_Exercise aim_
Below are some records; output all of them exactly.

[Start of section]

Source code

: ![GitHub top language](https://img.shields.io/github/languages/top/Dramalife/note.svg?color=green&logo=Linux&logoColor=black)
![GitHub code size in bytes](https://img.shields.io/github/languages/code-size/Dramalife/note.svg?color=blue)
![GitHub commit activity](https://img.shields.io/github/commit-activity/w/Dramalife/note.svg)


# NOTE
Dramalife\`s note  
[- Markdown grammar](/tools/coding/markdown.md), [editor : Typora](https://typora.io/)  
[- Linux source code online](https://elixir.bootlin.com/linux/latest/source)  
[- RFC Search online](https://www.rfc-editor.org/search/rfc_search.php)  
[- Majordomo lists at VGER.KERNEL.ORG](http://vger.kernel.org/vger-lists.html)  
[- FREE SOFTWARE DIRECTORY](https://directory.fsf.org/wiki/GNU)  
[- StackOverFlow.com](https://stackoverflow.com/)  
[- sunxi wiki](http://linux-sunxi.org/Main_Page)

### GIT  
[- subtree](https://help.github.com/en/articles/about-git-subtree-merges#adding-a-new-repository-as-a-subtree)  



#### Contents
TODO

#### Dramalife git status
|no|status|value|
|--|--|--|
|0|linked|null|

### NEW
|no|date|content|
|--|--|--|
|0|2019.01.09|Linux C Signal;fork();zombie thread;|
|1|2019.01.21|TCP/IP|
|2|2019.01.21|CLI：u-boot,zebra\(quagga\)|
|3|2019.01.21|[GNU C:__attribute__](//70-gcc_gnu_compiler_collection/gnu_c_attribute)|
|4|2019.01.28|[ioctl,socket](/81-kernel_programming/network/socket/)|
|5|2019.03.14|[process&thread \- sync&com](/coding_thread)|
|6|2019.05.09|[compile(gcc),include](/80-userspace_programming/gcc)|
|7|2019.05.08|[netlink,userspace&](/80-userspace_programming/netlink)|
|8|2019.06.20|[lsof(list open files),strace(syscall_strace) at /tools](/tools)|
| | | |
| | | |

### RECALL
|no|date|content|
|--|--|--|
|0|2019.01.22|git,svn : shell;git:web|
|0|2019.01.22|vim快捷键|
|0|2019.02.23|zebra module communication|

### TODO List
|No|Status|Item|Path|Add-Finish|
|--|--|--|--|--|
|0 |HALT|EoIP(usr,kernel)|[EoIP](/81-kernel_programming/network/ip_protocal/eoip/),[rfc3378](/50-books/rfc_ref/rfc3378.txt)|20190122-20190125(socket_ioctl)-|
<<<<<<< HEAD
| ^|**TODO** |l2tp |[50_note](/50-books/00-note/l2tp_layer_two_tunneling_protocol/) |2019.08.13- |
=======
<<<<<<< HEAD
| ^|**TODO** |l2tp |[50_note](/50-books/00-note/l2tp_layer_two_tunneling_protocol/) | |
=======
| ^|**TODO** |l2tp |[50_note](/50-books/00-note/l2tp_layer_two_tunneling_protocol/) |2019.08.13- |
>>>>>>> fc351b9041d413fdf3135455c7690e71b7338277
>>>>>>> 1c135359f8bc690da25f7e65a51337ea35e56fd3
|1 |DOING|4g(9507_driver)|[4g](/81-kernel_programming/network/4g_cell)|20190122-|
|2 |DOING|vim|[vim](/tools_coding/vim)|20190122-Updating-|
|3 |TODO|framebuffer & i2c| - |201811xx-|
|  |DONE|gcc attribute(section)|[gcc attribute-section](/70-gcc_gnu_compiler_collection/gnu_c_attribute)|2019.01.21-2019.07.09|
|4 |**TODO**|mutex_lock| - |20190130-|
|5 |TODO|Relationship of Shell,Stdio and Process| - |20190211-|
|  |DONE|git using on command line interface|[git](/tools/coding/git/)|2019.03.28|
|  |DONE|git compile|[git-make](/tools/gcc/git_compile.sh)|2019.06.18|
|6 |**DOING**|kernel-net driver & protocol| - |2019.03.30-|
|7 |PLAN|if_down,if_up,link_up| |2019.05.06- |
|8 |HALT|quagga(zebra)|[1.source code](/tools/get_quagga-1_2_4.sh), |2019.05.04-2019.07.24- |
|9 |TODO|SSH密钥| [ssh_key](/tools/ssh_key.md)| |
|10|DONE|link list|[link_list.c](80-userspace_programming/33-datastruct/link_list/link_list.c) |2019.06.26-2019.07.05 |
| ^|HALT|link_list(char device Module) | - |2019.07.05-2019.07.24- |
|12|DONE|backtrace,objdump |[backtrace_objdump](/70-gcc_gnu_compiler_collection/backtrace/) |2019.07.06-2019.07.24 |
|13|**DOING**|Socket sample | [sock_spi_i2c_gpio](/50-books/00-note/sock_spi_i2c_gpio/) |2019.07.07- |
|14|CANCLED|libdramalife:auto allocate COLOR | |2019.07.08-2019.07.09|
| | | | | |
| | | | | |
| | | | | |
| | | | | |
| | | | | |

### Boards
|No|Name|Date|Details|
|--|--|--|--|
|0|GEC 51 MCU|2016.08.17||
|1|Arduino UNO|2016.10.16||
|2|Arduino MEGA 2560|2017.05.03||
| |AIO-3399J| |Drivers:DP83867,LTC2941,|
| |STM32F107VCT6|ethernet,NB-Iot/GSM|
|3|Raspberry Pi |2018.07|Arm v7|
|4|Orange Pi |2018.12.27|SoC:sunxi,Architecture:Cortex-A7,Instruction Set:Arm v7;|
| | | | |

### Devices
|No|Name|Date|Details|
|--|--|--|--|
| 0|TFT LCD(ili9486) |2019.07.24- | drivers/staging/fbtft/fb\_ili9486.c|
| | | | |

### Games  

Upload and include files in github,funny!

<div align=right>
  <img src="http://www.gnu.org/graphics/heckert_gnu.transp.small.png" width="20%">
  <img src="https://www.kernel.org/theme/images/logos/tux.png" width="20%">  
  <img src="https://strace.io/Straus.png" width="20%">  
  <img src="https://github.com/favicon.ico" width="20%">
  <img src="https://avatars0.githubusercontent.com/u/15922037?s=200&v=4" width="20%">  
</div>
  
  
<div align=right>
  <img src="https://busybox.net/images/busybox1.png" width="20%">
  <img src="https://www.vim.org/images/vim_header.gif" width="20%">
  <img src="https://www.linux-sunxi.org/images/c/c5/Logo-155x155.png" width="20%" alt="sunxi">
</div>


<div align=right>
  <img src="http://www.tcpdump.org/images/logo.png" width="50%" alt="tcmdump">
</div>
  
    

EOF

[End of section]

_Solution to this exercise_
Source code

: ![GitHub top language](https://img.shields.io/github/languages/top/Dramalife/note.svg?color=green&logo=Linux&logoColor=black)
![GitHub code size in bytes](https://img.shields.io/github/languages/code-size/Dramalife/note.svg?color=blue)
![GitHub commit activity](https://img.shields.io/github/commit-activity/w/Dramalife/note.svg)


# NOTE
Dramalife\`s note  
[- Markdown grammar](/tools/coding/markdown.md), [editor : Typora](https://typora.io/)  
[- Linux source code online](https://elixir.bootlin.com/linux/latest/source)  
[- RFC Search online](https://www.rfc-editor.org/search/rfc_search.php)  
[- Majordomo lists at VGER.KERNEL.ORG](http://vger.kernel.org/vger-lists.html)  
[- FREE SOFTWARE DIRECTORY](https://directory.fsf.org/wiki/GNU)  
[- StackOverFlow.com](https://stackoverflow.com/)  
[- sunxi wiki](http://linux-sunxi.org/Main_Page)

### GIT  
[- subtree](https://help.github.com/en/articles/about-git-subtree-merges#adding-a-new-repository-as-a-subtree)  



#### Contents
TODO

#### Dramalife git status
|no|status|value|
|--|--|--|
|0|linked|null|

### NEW
|no|date|content|
|--|--|--|
|0|2019.01.09|Linux C Signal;fork();zombie thread;|
|1|2019.01.21|TCP/IP|
|2|2019.01.21|CLI：u-boot,zebra\(quagga\)|
|3|2019.01.21|[GNU C:__attribute__](//70-gcc_gnu_compiler_collection/gnu_c_attribute)|
|4|2019.01.28|[ioctl,socket](/81-kernel_programming/network/socket/)|
|5|2019.03.14|[process&thread \- sync&com](/coding_thread)|
|6|2019.05.09|[compile(gcc),include](/80-userspace_programming/gcc)|
|7|2019.05.08|[netlink,userspace&](/80-userspace_programming/netlink)|
|8|2019.06.20|[lsof(list open files),strace(syscall_strace) at /tools](/tools)|
| | | |
| | | |

### RECALL
|no|date|content|
|--|--|--|
|0|2019.01.22|git,svn : shell;git:web|
|0|2019.01.22|vim快捷键|
|0|2019.02.23|zebra module communication|

### TODO List
|No|Status|Item|Path|Add-Finish|
|--|--|--|--|--|
|0 |HALT|EoIP(usr,kernel)|[EoIP](/81-kernel_programming/network/ip_protocal/eoip/),[rfc3378](/50-books/rfc_ref/rfc3378.txt)|20190122-20190125(socket_ioctl)-|
<<<<<<< HEAD
| ^|**TODO** |l2tp |[50_note](/50-books/00-note/l2tp_layer_two_tunneling_protocol/) |2019.08.13- |
=======
<<<<<<< HEAD
| ^|**TODO** |l2tp |[50_note](/50-books/00-note/l2tp_layer_two_tunneling_protocol/) | |
=======
| ^|**TODO** |l2tp |[50_note](/50-books/00-note/l2tp_layer_two_tunneling_protocol/) |2019.08.13- |
>>>>>>> fc351b9041d413fdf3135455c7690e71b7338277
>>>>>>> 1c135359f8bc690da25f7e65a51337ea35e56fd3
|1 |DOING|4g(9507_driver)|[4g](/81-kernel_programming/network/4g_cell)|20190122-|
|2 |DOING|vim|[vim](/tools_coding/vim)|20190122-Updating-|
|3 |TODO|framebuffer & i2c| - |201811xx-|
|  |DONE|gcc attribute(section)|[gcc attribute-section](/70-gcc_gnu_compiler_collection/gnu_c_attribute)|2019.01.21-2019.07.09|
|4 |**TODO**|mutex_lock| - |20190130-|
|5 |TODO|Relationship of Shell,Stdio and Process| - |20190211-|
|  |DONE|git using on command line interface|[git](/tools/coding/git/)|2019.03.28|
|  |DONE|git compile|[git-make](/tools/gcc/git_compile.sh)|2019.06.18|
|6 |**DOING**|kernel-net driver & protocol| - |2019.03.30-|
|7 |PLAN|if_down,if_up,link_up| |2019.05.06- |
|8 |HALT|quagga(zebra)|[1.source code](/tools/get_quagga-1_2_4.sh), |2019.05.04-2019.07.24- |
|9 |TODO|SSH密钥| [ssh_key](/tools/ssh_key.md)| |
|10|DONE|link list|[link_list.c](80-userspace_programming/33-datastruct/link_list/link_list.c) |2019.06.26-2019.07.05 |
| ^|HALT|link_list(char device Module) | - |2019.07.05-2019.07.24- |
|12|DONE|backtrace,objdump |[backtrace_objdump](/70-gcc_gnu_compiler_collection/backtrace/) |2019.07.06-2019.07.24 |
|13|**DOING**|Socket sample | [sock_spi_i2c_gpio](/50-books/00-note/sock_spi_i2c_gpio/) |2019.07.07- |
|14|CANCLED|libdramalife:auto allocate COLOR | |2019.07.08-2019.07.09|
| | | | | |
| | | | | |
| | | | | |
| | | | | |
| | | | | |

### Boards
|No|Name|Date|Details|
|--|--|--|--|
|0|GEC 51 MCU|2016.08.17||
|1|Arduino UNO|2016.10.16||
|2|Arduino MEGA 2560|2017.05.03||
| |AIO-3399J| |Drivers:DP83867,LTC2941,|
| |STM32F107VCT6|ethernet,NB-Iot/GSM|
|3|Raspberry Pi |2018.07|Arm v7|
|4|Orange Pi |2018.12.27|SoC:sunxi,Architecture:Cortex-A7,Instruction Set:Arm v7;|
| | | | |

### Devices
|No|Name|Date|Details|
|--|--|--|--|
| 0|TFT LCD(ili9486) |2019.07.24- | drivers/staging/fbtft/fb\_ili9486.c|
| | | | |

### Games  

Upload and include files in github,funny!

<div align=right>
  <img src="http://www.gnu.org/graphics/heckert_gnu.transp.small.png" width="20%">
  <img src="https://www.kernel.org/theme/images/logos/tux.png" width="20%">  
  <img src="https://strace.io/Straus.png" width="20%">  
  <img src="https://github.com/favicon.ico" width="20%">
  <img src="https://avatars0.githubusercontent.com/u/15922037?s=200&v=4" width="20%">  
</div>
  
  
<div align=right>
  <img src="https://busybox.net/images/busybox1.png" width="20%">
  <img src="https://www.vim.org/images/vim_header.gif" width="20%">
  <img src="https://www.linux-sunxi.org/images/c/c5/Logo-155x155.png" width="20%" alt="sunxi">
</div>


<div align=right>
  <img src="http://www.tcpdump.org/images/logo.png" width="50%" alt="tcmdump">
</div>
  
    

EOF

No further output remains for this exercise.